The filter regeneration processing control unit 101 controls the filter regeneration processing for the filter 7 of the purification device 5. When the pressure difference before and after the filter 7 measured by the pressure sensors 8a and 8b exceeds a predetermined threshold value, the filter regeneration processing control unit 101 assumes that the filter 7 is in a clogged state and executes the filter regeneration processing. Further, when a predetermined condition is satisfied, the filter regeneration processing control unit 101 stops the executing filter regeneration processing.

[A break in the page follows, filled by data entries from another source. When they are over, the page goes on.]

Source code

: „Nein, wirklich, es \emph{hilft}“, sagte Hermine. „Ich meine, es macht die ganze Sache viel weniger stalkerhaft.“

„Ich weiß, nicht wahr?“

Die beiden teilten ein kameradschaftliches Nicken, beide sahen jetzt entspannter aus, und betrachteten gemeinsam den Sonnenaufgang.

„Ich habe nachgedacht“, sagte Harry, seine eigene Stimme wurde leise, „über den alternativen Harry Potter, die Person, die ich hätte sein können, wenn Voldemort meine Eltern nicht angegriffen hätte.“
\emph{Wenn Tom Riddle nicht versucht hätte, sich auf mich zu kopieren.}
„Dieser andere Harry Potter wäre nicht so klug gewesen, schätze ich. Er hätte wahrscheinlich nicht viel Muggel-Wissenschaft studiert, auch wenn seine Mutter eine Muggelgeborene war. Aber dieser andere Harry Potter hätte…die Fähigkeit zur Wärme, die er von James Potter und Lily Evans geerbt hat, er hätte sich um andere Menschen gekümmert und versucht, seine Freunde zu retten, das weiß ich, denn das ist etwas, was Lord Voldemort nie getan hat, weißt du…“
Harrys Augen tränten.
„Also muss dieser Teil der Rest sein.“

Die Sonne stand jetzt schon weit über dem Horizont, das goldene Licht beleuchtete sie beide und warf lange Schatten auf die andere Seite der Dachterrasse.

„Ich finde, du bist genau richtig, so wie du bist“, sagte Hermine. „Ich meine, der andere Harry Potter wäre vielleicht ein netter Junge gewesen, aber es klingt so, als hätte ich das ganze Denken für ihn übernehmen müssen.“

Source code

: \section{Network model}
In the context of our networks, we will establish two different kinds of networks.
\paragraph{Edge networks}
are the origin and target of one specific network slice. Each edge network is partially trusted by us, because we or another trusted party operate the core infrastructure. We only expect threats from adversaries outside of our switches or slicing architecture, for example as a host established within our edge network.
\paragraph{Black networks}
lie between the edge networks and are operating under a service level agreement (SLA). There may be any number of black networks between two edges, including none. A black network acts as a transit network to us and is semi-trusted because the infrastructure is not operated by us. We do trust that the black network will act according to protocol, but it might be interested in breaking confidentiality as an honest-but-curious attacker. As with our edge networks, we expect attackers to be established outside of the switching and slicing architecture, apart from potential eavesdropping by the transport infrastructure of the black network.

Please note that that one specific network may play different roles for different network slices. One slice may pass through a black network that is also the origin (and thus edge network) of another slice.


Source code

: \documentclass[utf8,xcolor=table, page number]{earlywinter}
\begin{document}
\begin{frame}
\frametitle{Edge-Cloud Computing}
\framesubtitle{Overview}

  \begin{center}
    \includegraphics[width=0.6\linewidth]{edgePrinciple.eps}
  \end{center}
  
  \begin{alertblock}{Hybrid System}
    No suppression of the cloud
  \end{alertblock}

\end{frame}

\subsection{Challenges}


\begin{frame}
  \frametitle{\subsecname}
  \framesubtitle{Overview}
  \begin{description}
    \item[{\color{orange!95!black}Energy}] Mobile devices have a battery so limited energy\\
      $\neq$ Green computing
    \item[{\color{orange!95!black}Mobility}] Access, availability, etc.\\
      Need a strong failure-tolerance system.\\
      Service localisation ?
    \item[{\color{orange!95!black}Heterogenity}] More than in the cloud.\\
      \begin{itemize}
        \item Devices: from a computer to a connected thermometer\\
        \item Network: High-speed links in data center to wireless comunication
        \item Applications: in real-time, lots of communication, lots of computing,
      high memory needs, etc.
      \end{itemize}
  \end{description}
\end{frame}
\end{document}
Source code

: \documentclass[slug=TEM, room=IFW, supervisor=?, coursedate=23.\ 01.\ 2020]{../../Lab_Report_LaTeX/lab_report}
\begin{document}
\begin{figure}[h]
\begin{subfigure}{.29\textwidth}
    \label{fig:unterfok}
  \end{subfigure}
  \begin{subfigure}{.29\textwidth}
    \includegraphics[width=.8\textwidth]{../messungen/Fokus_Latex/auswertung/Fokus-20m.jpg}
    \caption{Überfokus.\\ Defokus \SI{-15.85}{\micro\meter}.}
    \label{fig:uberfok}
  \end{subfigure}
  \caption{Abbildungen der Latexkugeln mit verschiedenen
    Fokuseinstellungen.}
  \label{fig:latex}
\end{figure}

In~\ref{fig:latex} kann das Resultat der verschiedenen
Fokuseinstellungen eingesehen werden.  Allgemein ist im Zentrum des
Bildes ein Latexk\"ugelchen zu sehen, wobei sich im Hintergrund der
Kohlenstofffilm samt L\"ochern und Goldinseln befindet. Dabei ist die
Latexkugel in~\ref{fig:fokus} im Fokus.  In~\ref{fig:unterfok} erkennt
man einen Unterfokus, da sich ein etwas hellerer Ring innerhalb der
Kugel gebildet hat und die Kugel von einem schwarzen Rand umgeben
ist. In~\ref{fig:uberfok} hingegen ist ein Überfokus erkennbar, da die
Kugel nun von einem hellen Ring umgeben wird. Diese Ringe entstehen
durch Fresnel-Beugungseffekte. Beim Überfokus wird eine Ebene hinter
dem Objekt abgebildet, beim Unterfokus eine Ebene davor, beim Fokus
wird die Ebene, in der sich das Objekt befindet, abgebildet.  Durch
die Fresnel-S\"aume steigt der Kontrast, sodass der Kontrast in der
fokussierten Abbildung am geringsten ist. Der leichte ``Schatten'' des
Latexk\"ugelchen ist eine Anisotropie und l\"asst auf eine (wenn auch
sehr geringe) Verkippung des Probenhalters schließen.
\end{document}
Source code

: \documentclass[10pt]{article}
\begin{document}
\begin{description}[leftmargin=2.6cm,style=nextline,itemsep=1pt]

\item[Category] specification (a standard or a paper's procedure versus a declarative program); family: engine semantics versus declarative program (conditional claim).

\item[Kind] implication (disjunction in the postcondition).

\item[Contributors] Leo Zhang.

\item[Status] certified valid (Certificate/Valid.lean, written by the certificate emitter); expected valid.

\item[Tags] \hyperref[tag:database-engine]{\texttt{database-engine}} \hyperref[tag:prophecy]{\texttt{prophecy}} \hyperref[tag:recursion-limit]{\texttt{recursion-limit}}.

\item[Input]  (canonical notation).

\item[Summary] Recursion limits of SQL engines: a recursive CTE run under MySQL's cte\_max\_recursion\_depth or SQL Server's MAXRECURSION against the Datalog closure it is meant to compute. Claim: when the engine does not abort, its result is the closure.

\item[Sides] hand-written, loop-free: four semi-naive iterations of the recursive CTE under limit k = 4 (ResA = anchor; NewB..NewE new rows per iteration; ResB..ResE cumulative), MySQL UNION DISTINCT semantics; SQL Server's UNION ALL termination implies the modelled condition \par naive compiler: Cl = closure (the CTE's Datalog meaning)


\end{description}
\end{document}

As for the filter regeneration process, a known one may be used (for example, Patent Documents 1, 2, etc.), and detailed description thereof will be omitted here. Generally, the filter is supplied with an unburned air-fuel mixture, rich exhaust gas and lean exhaust gas, the temperature of the filter is raised, and particulate matter deposited on the filter is burnt and removed. For example, there is a method of supplying an unburned air-fuel mixture to a filter by not igniting it during operation to raise the temperature of the filter. Alternatively, there is a method in which the filter is made rich and lean for each cylinder, and the unburned component is supplied to the filter to raise the temperature of the filter.
Further, an example of determining whether or not to execute the filter regeneration process based on the pressure difference before and after the filter 7 has been described, but the present invention is not limited to this. For example, the deposited amount of the particulate matter of the filter 7 may be estimated using a predetermined calculation formula, and it may be determined whether or not to execute the filter regeneration process based on the estimated amount.

The fuel cut processing control unit 102 controls the fuel cut processing for cutting the fuel supply by the fuel injection device 4. The fuel cut processing control unit 102 has a determination unit 102a that determines whether or not to execute the fuel cut process, and also determines whether or not to stop the running fuel cut process. The determination unit 102a determines whether to execute or stop the fuel cut process based on the fuel cut condition and the fuel cut stop condition. Specifically, when a state in which the accelerator pedal 13 is not operated due to deceleration (accelerator pedal off) is detected, it is determined that the fuel cut process is executed. Further, if the acceleration operation by the accelerator pedal 13 is detected during the execution of the fuel cut process, it is determined that the fuel cut process is stopped.

The EGR valve control unit 103 controls the opening and closing of the EGR valve 11 of the EGR system 9. The EGR valve control unit 103 normally adjusts the opening degree of the EGR valve 11 according to the operating state of the internal combustion engine 1. For example, the EGR valve 11 is set so that the flow rate of the exhaust gas returned to the intake path 2 becomes a target value according to the operating state (rotation speed, boost pressure, temperature of each part, load, intake air amount, etc.) of the internal combustion engine 1. The opening is feedback controlled. The normal time refers to a time other than the time when the fuel cut process is controlled during the execution of the filter regeneration process, as described in the flowchart of FIG. 2 described later.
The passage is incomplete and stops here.